_EXERCISE INSTRUCTIONS_. Copy word for word, please, the lines of the entries below running from the one containing "### Quick Orientation" to the one containing "### HTTP Request Node", both ends included.

:: RECORD EXCERPTS ::

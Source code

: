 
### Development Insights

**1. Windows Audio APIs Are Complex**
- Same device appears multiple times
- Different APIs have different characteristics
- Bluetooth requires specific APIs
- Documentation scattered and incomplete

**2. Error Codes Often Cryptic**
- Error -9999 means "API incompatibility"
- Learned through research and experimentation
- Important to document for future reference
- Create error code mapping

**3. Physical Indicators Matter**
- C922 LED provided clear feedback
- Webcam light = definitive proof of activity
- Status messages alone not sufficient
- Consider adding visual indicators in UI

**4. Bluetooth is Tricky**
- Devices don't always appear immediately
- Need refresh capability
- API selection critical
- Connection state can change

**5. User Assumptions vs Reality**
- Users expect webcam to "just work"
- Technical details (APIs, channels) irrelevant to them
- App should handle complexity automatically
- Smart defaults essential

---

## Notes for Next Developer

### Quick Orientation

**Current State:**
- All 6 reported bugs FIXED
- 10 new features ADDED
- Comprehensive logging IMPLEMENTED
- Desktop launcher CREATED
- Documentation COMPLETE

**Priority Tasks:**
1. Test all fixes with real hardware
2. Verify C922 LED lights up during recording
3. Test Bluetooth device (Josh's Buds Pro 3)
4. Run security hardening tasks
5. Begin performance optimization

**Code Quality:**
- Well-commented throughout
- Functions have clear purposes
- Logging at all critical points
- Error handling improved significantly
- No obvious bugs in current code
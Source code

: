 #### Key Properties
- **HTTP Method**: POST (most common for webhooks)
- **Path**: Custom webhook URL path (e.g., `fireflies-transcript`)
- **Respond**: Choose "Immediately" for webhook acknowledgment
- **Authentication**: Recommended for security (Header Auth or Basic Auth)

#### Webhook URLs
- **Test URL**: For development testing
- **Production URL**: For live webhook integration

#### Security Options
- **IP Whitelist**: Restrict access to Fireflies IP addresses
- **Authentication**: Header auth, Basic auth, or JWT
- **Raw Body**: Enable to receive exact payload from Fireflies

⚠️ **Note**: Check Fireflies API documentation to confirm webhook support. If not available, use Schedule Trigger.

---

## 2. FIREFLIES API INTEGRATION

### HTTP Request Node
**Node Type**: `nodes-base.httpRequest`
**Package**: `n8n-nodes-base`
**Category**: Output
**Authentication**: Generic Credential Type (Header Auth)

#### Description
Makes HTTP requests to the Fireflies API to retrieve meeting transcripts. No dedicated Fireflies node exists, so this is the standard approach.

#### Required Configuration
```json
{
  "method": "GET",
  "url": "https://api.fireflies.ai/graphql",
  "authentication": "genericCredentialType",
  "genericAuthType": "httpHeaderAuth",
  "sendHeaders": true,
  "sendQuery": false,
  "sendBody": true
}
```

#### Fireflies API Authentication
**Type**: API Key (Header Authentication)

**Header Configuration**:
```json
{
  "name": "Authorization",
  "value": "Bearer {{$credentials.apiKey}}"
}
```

:::

_RESPONSE FOR THIS EXERCISE_.
### Quick Orientation

**Current State:**
- All 6 reported bugs FIXED
- 10 new features ADDED
- Comprehensive logging IMPLEMENTED
- Desktop launcher CREATED
- Documentation COMPLETE

**Priority Tasks:**
1. Test all fixes with real hardware
2. Verify C922 LED lights up during recording
3. Test Bluetooth device (Josh's Buds Pro 3)
4. Run security hardening tasks
5. Begin performance optimization

**Code Quality:**
- Well-commented throughout
- Functions have clear purposes
- Logging at all critical points
- Error handling improved significantly
- No obvious bugs in current code
Source code

: #### Key Properties
- **HTTP Method**: POST (most common for webhooks)
- **Path**: Custom webhook URL path (e.g., `fireflies-transcript`)
- **Respond**: Choose "Immediately" for webhook acknowledgment
- **Authentication**: Recommended for security (Header Auth or Basic Auth)

#### Webhook URLs
- **Test URL**: For development testing
- **Production URL**: For live webhook integration

#### Security Options
- **IP Whitelist**: Restrict access to Fireflies IP addresses
- **Authentication**: Header auth, Basic auth, or JWT
- **Raw Body**: Enable to receive exact payload from Fireflies

⚠️ **Note**: Check Fireflies API documentation to confirm webhook support. If not available, use Schedule Trigger.

---

## 2. FIREFLIES API INTEGRATION

### HTTP Request Node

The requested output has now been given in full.